━━━ Recorded information ━━━

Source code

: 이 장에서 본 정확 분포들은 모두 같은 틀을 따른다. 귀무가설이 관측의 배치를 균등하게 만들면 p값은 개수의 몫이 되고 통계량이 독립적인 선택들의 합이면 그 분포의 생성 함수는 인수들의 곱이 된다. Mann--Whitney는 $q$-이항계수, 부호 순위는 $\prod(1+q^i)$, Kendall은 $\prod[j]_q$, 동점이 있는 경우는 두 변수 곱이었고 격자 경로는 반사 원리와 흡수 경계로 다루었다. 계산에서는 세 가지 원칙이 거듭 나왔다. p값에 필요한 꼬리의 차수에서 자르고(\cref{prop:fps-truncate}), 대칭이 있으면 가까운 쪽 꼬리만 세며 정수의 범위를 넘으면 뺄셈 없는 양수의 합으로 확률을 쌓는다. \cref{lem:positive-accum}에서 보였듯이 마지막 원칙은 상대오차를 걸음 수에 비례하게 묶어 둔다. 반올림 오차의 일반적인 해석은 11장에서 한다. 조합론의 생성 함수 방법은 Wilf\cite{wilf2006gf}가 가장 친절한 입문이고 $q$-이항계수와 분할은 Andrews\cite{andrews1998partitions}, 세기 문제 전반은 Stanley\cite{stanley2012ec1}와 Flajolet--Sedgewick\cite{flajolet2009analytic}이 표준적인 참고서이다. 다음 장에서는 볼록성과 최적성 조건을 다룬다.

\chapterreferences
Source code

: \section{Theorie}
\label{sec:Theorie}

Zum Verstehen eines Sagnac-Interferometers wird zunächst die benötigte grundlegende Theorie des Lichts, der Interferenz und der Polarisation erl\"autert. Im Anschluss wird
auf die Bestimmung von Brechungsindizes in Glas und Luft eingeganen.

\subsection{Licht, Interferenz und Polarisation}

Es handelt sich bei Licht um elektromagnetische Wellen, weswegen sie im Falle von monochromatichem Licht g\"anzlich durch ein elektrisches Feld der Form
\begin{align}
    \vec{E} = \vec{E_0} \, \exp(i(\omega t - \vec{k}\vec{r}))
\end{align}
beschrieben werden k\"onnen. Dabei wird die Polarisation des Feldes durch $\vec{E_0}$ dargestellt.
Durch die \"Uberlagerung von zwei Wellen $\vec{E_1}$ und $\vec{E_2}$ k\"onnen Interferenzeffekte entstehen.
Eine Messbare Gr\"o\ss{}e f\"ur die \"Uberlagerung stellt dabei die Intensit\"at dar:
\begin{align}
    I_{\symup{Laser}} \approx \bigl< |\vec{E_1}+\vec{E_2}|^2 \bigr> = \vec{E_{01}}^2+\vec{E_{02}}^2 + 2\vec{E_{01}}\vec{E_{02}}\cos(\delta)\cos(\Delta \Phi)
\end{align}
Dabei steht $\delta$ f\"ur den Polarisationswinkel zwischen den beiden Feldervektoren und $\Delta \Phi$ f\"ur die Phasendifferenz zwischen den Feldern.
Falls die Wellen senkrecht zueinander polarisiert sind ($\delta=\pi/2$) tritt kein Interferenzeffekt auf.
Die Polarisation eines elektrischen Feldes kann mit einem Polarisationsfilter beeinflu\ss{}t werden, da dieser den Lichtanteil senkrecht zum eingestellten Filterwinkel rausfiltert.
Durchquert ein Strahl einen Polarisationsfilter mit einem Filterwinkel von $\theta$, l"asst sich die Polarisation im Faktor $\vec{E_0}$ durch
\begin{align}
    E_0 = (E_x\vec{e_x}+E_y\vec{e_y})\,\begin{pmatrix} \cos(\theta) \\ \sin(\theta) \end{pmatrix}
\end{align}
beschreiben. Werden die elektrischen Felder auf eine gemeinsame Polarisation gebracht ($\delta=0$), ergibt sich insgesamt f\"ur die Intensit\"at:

━━━
━━━ Recorded information ━━━

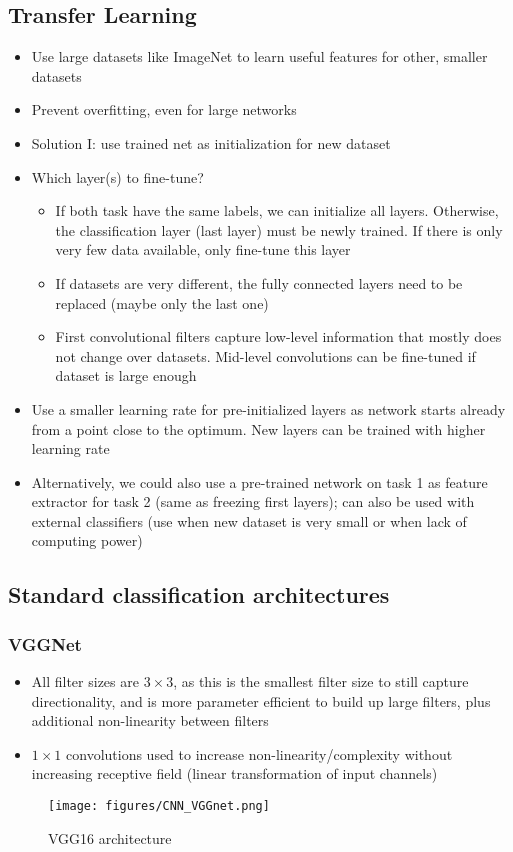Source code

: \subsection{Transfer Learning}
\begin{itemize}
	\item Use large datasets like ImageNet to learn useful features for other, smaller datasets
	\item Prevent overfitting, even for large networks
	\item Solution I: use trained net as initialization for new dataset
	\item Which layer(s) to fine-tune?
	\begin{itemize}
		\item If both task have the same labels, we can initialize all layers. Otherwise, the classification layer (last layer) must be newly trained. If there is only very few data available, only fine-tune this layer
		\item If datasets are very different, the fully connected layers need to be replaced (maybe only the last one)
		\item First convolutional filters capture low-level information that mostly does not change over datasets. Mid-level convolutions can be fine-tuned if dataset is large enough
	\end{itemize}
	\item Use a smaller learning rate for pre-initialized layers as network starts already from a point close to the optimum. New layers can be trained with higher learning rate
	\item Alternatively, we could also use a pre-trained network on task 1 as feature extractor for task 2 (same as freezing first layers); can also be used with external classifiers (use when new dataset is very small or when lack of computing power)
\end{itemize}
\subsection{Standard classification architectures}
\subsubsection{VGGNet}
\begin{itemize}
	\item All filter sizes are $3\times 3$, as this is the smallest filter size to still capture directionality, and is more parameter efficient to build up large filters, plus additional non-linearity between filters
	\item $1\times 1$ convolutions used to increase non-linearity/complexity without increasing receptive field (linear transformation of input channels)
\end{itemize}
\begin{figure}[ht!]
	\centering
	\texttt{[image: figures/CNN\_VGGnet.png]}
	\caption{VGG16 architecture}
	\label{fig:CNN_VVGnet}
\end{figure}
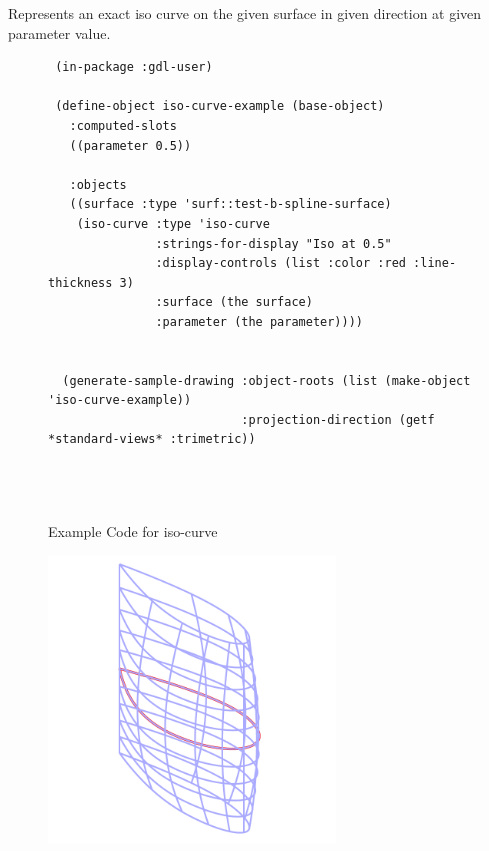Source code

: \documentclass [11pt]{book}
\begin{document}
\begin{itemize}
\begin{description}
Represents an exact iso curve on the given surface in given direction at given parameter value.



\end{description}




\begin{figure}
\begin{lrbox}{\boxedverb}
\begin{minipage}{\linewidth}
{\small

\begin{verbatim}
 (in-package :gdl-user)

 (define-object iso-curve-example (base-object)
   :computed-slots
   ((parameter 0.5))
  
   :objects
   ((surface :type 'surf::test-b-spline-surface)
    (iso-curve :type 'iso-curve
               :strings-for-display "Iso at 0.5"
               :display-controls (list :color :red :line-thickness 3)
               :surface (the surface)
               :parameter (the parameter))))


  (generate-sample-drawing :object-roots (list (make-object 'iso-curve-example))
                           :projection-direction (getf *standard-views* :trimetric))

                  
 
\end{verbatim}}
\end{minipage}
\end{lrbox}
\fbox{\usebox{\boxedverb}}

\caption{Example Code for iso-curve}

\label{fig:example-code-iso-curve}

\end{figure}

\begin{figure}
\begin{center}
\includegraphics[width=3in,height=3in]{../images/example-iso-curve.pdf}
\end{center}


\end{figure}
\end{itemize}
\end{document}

━━━
━━━ Recorded information ━━━

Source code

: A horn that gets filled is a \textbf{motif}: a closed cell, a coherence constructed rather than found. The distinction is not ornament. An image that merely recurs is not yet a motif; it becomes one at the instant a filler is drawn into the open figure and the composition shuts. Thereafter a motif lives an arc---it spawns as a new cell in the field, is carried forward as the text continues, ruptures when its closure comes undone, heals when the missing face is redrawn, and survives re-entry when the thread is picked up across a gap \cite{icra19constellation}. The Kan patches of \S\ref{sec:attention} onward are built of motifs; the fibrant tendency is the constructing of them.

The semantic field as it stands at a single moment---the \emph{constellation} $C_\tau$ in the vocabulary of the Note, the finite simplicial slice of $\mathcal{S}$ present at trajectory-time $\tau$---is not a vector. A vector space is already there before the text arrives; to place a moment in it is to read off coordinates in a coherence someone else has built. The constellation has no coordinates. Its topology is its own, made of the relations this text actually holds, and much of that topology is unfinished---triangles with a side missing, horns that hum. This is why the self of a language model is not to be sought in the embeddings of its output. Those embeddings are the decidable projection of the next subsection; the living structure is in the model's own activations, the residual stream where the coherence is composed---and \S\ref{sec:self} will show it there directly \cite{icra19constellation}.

━━━

What lines in the data include the string "convolutions"? Copy each one.

### [Solved problem]
		\item First convolutional filters capture low-level information that mostly does not change over datasets. Mid-level convolutions can be fine-tuned if dataset is large enough
	\item $1\times 1$ convolutions used to increase non-linearity/complexity without increasing receptive field (linear transformation of input channels)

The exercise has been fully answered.